**WHAT YOU HAVE TO DO**.
Your output should be the line that contains "kích hoạt có" and all lines after it in the records, retyped exactly through the last one.

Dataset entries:
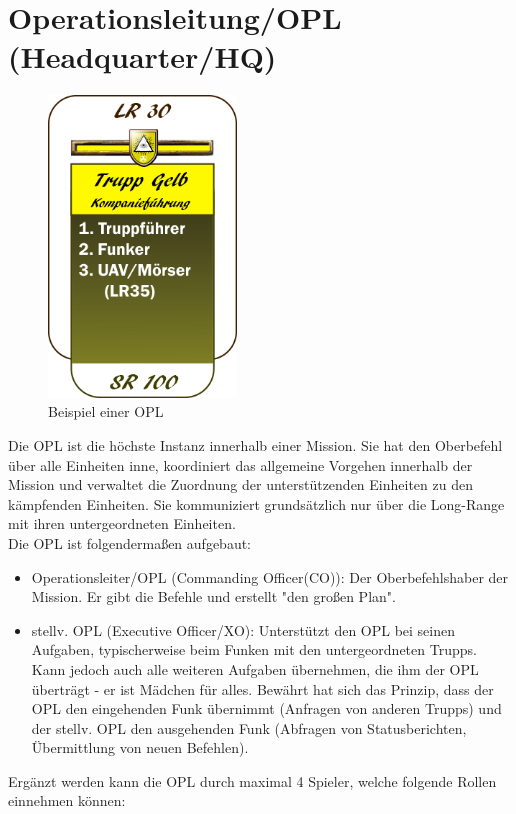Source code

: \section{Operationsleitung/OPL (Headquarter/HQ)}
\begin{figure}[htbp]
	\includegraphics[width=50mm]{./img/truppenordnung/opl/opl.png}
	\caption{Beispiel einer OPL}
\end{figure}
Die OPL ist die höchste Instanz innerhalb einer Mission. Sie hat den Oberbefehl über alle Einheiten inne, koordiniert das allgemeine Vorgehen innerhalb der Mission und verwaltet die Zuordnung der unterstützenden Einheiten zu den kämpfenden Einheiten. Sie kommuniziert grundsätzlich nur über die Long-Range mit ihren untergeordneten Einheiten.\\
Die OPL ist folgendermaßen aufgebaut:
\begin{itemize}
	\item Operationsleiter/OPL (Commanding Officer(CO)): Der Oberbefehlshaber der Mission. Er gibt die Befehle und erstellt "den großen Plan".
	\item stellv. OPL (Executive Officer/XO): Unterstützt den OPL bei seinen Aufgaben, typischerweise beim Funken mit den untergeordneten Trupps. Kann jedoch auch alle weiteren Aufgaben übernehmen, die ihm der OPL überträgt - er ist Mädchen für alles. Bewährt hat sich das Prinzip, dass der OPL den eingehenden Funk übernimmt (Anfragen von anderen Trupps) und der stellv. OPL den ausgehenden Funk (Abfragen von Statusberichten, Übermittlung von neuen Befehlen).
\end{itemize}
Ergänzt werden kann die OPL durch maximal 4 Spieler, welche folgende Rollen einnehmen können:
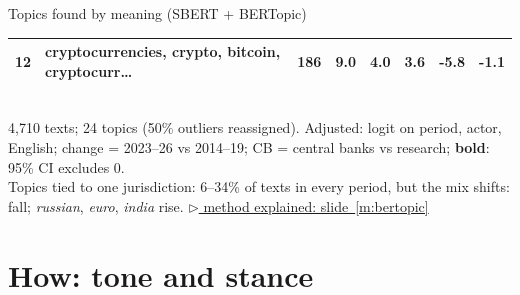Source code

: \documentclass[aspectratio=169,10pt]{beamer}
\newcommand{\method}[1]{\hfill\hyperref[#1]{\tiny\textcolor{c4}{$\triangleright$ method explained: slide~\ref*{#1}}}}
\begin{document}
\begin{frame}{Topics found by meaning (SBERT + BERTopic)}
\begin{tabular}{@{}rp{}rrrrrr@{}}
12 & cryptocurrencies, crypto, bitcoin, cryptocurr\dots{} & 186 & \cellcolor{c1!27}9.0 & \cellcolor{c1!12}4.0 & \cellcolor{c1!10}3.6 & \textbf{-5.8} & {-1.1} \\
\bottomrule\end{tabular}\\[3pt]
4,710 texts; 24 topics (50\% outliers reassigned). Adjusted: logit on period, actor, English; change = 2023--26 vs 2014--19; CB = central banks vs research; \textbf{bold}: 95\% CI excludes 0.\\[2pt]
\small Topics tied to \alert{one jurisdiction}: 6--34\% of texts in every period, but the mix shifts:  fall; \emph{russian}, \emph{euro}, \emph{india} rise.
\method{m:bertopic}
\end{frame}

\section{How: tone and stance}
\end{document}

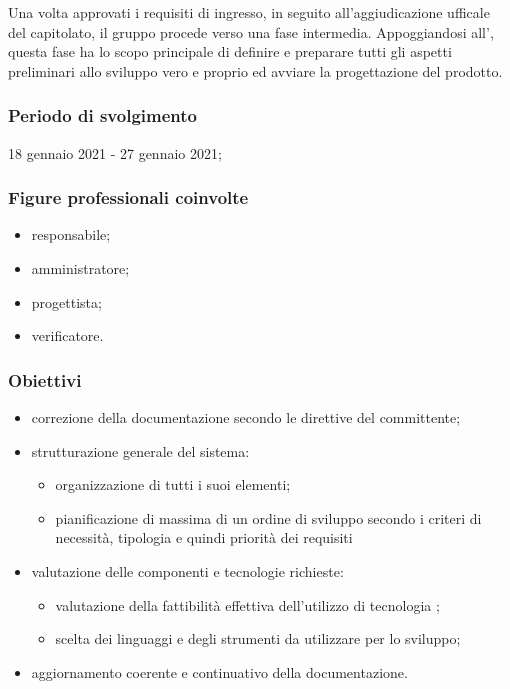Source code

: Una volta approvati i requisiti di ingresso, in seguito all'aggiudicazione ufficale del capitolato, il gruppo procede verso una fase intermedia. Appoggiandosi all'\AdR{}, questa fase ha lo scopo principale di definire e preparare tutti gli aspetti preliminari allo sviluppo vero e proprio ed avviare la progettazione del prodotto.
        
        \subsubsection{Periodo di svolgimento}
        18 gennaio 2021 - 27 gennaio 2021;
        
        \subsubsection{Figure professionali coinvolte}
            \begin{itemize}
                \item responsabile;
                \item amministratore;
                \item progettista;
                \item verificatore.
            \end{itemize}

        \subsubsection{Obiettivi}
        \begin{itemize}
            \item correzione della documentazione secondo le direttive del committente;
            \item strutturazione generale del sistema:
            \begin{itemize}
                \item organizzazione di tutti i suoi elementi;
                \item pianificazione di massima di un ordine di sviluppo secondo i criteri di necessità, tipologia e quindi priorità dei requisiti
            \end{itemize}
            \item valutazione delle componenti e tecnologie richieste:
            \begin{itemize}
                \item valutazione della fattibilità effettiva dell'utilizzo di tecnologia ;
                \item scelta dei linguaggi e degli strumenti da utilizzare per lo sviluppo;
            \end{itemize}
            \item aggiornamento coerente e continuativo della documentazione.
        \end{itemize}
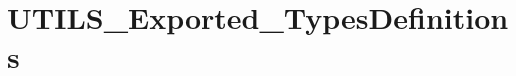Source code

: \hypertarget{group___u_t_i_l_s___exported___types_definitions}{}\section{U\+T\+I\+L\+S\+\_\+\+Exported\+\_\+\+Types\+Definitions}
\label{group___u_t_i_l_s___exported___types_definitions}
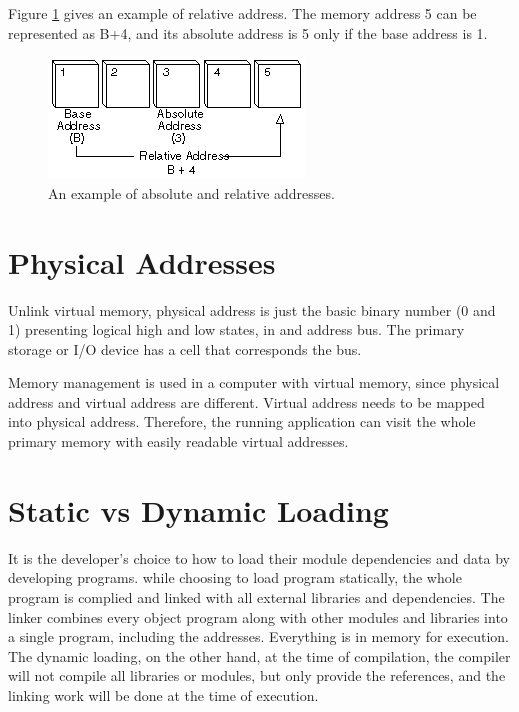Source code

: \documentclass[doc,natbib,12pt]{apa6}
\begin{document}
	Figure \ref{fig:relativeAddress} gives an example of relative address. The memory address 5 can be represented as B+4, and its absolute address is 5 only if the base address is 1.
	
	\begin{figure}[h]
		\centering
		\includegraphics{relative-address.png}
		\caption{\label{fig:relativeAddress}An example of absolute and relative addresses. \citep{Beal2018}}
	\end{figure}
	
	\newpage
	\section{Physical Addresses} \label{chp:physicalAddress}
	Unlink virtual memory, physical address is just  the basic binary number (0 and 1) presenting logical high and low states, in and address bus. The primary storage or I/O device has a cell that corresponds the bus.
	
	Memory management is used in a computer with virtual memory, since physical address and virtual address are different. Virtual address needs to be mapped into physical address. Therefore, the running application can visit the whole primary memory with easily readable virtual addresses.
	
	\newpage
	\section{Static vs Dynamic Loading} \label{chp:staticDynamicLoading}
	It is the developer's choice to how to load their module dependencies and data by developing programs. while choosing to load program statically, the whole program is complied and linked with all external libraries and dependencies. The linker combines every object program along with other modules and libraries into a single program, including the addresses. Everything is in memory for execution. The dynamic loading, on the other hand, at the time of compilation, the compiler will not compile all libraries or modules, but only provide the references, and the linking work will be done at the time of execution. 
	
\end{document}
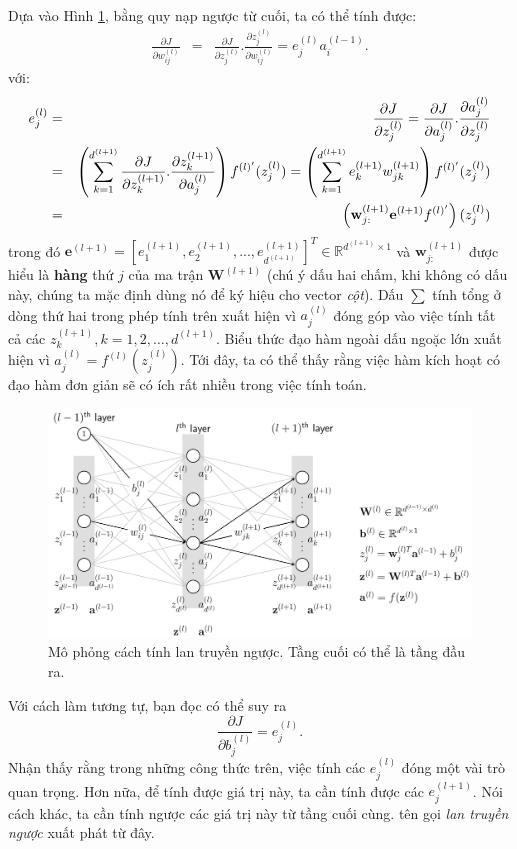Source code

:Dựa vào Hình \ref{fig:14_6_2}, bằng quy nạp ngược từ cuối, ta có thể tính được:
\begin{eqnarray}
\frac{\partial J}{\partial w_{ij}^{(l)}} &=& \frac{\partial J}{\partial
z_j^{(l)}}. \frac{\partial z_j^{(l)}}{\partial w_{ij}^{(l)}} = e_j^{(l)} a_i^{(l-1)}.
\end{eqnarray}
\newpage
với:
\begin{eqnarray*}
e_j^{(l)} &=& \frac{\partial J}{\partial z_j^{(l)}} = \frac{\partial J}{\partial a_j^{(l)}} . \frac{\partial a_j^{(l)}}{\partial z_j^{(l)}} \\\
&=& \left( \sum_{k = 1}^{d^{(l+1)}} \frac{\partial J}{\partial z_k^{(l+1)}}
.\frac{\partial z_k^{(l+1)}}{\partial a_j^{(l)}} \right) f^{(l)'}(z_j^{(l)}) =\left( \sum_{k = 1}^{d^{(l+1)}} e_k^{(l+1)} w_{jk}^{(l+1)} \right)
f^{(l)'}(z_j^{(l)}) \\
&=& \left(\mathbf{w}_{j:}^{(l+1)}\mathbf{e}^{(l+1)}f^{(l)'}\right)(z_j^{(l)})
\end{eqnarray*}
trong đó $\mathbf{e}^{(l+1)} = [e_1^{(l+1)}, e_2^{(l+1)}, ...,
e_{d^{(l+1)}}^{(l+1)}]^T \in \mathbb{R}^{d^{(l+1)}\times 1} $ và
$\mathbf{w}_{j:}^{(l+1)}$ được hiểu là \textbf{hàng} thứ $j$ của ma trận
$\mathbf{W}^{(l+1)}$ (chú ý dấu hai chấm, khi không có dấu này, chúng ta mặc
định dùng nó để ký hiệu cho vector \textit{cột}).
Dấu $\sum$ tính tổng ở dòng thứ hai trong phép tính trên xuất hiện vì
$a_{j}^{(l)}$ {đóng góp} vào việc tính tất cả các $z_k^{(l+1)}, k = 1, 2,
\dots, d^{(l+1)}$. Biểu thức đạo hàm ngoài dấu ngoặc lớn xuất hiện vì $a_j^{(l)}  =
f^{(l)}(z_j^{(l)})$. Tới đây, ta có thể thấy rằng việc hàm kích hoạt có
đạo hàm đơn giản sẽ có ích rất nhiều trong việc tính toán.
\begin{figure}[t]
\centering
\includegraphics[width =
.95\textwidth]{Chapters/05_NeuralNetworks/14_mlp/latex/backpropagation.pdf}
\caption[]{Mô phỏng cách tính lan truyền ngược. Tầng cuối có thể là tầng đầu ra.}
\label{fig:14_6_2}
\end{figure}
Với cách làm tương tự, bạn đọc có thể suy ra
\begin{equation}
\frac{\partial J}{\partial b_j^{(l)}} = e_j^{(l)}.
\end{equation}
Nhận thấy rằng trong những công thức trên, việc tính các $e_j^{(l)}$ đóng một vài trò quan trọng. Hơn nữa, để tính được giá trị này, ta cần tính được các $e_j^{(l+1)}$. Nói cách khác, ta cần tính {ngược} các giá trị này từ tầng cuối cùng. tên gọi \textit{lan truyền ngược} xuất phát từ đây.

**TASK OUTPUT**.
f^{(l)}(z_j^{(l)})$. Tới đây, ta có thể thấy rằng việc hàm kích hoạt có
đạo hàm đơn giản sẽ có ích rất nhiều trong việc tính toán.
\begin{figure}[t]
\centering
\includegraphics[width =
.95\textwidth]{Chapters/05_NeuralNetworks/14_mlp/latex/backpropagation.pdf}
\caption[]{Mô phỏng cách tính lan truyền ngược. Tầng cuối có thể là tầng đầu ra.}
\label{fig:14_6_2}
\end{figure}
Với cách làm tương tự, bạn đọc có thể suy ra
\begin{equation}
\frac{\partial J}{\partial b_j^{(l)}} = e_j^{(l)}.
\end{equation}
Nhận thấy rằng trong những công thức trên, việc tính các $e_j^{(l)}$ đóng một vài trò quan trọng. Hơn nữa, để tính được giá trị này, ta cần tính được các $e_j^{(l+1)}$. Nói cách khác, ta cần tính {ngược} các giá trị này từ tầng cuối cùng. tên gọi \textit{lan truyền ngược} xuất phát từ đây.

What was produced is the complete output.